• **EXERCISE PROMPT**
Answer with a single number: the count of lines below that hold "entity".

• **DATA TO PROCESS**
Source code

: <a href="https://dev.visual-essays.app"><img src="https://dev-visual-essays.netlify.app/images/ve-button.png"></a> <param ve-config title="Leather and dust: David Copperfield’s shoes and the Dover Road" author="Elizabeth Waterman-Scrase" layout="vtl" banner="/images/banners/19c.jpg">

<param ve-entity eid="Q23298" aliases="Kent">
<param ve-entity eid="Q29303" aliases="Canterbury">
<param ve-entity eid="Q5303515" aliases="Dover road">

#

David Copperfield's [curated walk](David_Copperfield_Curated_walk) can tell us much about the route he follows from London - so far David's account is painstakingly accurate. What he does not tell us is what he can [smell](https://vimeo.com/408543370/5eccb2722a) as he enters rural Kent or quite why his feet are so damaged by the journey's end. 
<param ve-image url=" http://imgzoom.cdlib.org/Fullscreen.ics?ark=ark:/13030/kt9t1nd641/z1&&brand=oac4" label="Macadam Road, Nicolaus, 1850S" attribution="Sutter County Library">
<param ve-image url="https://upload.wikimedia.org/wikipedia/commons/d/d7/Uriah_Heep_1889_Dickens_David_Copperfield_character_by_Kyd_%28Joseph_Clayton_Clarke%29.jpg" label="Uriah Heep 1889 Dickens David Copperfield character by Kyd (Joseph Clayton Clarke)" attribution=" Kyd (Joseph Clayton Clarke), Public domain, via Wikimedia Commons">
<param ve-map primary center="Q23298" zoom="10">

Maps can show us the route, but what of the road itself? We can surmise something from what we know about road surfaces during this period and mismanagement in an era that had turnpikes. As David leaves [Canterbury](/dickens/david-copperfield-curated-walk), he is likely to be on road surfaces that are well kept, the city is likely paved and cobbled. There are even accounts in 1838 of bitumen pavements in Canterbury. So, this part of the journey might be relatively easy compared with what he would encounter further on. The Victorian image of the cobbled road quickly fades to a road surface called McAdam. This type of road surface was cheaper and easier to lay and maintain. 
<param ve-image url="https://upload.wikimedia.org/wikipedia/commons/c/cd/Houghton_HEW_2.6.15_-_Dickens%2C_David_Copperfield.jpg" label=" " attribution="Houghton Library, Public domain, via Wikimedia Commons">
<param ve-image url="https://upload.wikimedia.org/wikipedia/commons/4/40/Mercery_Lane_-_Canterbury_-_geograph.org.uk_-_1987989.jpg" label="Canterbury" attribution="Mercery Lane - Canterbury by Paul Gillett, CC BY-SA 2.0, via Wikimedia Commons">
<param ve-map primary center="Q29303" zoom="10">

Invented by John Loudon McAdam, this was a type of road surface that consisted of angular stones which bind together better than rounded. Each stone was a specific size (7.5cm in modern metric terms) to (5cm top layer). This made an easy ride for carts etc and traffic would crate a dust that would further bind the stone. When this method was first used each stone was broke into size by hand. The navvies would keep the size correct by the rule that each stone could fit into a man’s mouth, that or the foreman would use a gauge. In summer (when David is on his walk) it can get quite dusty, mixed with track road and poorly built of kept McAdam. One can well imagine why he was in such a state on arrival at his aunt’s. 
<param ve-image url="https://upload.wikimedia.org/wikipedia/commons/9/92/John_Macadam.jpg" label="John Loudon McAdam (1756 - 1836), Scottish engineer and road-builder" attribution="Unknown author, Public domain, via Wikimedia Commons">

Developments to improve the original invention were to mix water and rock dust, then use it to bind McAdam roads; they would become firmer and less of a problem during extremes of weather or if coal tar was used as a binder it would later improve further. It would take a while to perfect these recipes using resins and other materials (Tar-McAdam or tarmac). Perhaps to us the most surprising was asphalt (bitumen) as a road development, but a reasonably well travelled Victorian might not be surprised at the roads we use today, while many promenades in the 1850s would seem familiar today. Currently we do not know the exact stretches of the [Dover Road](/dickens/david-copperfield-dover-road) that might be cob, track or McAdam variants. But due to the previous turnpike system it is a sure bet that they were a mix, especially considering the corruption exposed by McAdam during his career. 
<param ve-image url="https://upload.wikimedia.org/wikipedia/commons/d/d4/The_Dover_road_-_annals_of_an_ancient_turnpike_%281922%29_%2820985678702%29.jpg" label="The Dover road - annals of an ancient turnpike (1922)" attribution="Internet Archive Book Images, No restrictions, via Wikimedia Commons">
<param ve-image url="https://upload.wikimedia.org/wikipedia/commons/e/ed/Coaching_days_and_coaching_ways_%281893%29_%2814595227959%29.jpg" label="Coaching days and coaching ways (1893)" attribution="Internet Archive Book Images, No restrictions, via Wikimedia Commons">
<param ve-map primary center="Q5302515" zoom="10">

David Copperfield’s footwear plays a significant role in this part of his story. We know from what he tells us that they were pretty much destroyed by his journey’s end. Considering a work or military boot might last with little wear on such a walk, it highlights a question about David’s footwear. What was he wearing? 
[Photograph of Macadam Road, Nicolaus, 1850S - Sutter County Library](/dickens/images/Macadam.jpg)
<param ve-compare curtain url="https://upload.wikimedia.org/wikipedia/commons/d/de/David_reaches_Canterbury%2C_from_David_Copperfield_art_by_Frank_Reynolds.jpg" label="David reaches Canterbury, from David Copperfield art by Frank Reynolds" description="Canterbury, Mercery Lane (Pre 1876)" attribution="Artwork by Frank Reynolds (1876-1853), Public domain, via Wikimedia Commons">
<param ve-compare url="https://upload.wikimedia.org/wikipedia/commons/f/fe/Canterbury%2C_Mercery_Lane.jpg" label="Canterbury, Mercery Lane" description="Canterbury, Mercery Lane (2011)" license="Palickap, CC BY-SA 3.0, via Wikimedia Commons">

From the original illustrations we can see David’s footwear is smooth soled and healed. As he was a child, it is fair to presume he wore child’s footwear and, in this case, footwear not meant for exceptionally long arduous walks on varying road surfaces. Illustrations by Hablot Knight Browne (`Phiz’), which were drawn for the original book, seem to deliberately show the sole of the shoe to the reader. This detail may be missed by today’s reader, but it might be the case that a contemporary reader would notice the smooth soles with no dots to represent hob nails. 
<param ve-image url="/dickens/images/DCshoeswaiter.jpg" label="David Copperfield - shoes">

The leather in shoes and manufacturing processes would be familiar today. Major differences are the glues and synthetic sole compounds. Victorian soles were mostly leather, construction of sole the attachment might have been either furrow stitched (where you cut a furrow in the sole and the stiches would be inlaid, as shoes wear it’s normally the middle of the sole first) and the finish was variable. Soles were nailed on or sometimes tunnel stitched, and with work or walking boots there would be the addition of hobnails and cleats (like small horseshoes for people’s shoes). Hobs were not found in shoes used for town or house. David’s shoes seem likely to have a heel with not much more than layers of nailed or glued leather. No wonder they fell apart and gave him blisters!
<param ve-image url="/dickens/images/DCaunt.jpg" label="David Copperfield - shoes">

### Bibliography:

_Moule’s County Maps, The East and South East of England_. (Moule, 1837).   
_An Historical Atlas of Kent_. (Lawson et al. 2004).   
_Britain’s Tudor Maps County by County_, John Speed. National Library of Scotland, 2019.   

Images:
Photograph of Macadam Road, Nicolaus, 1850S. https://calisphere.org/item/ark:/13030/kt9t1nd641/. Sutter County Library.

• **REPLY**
3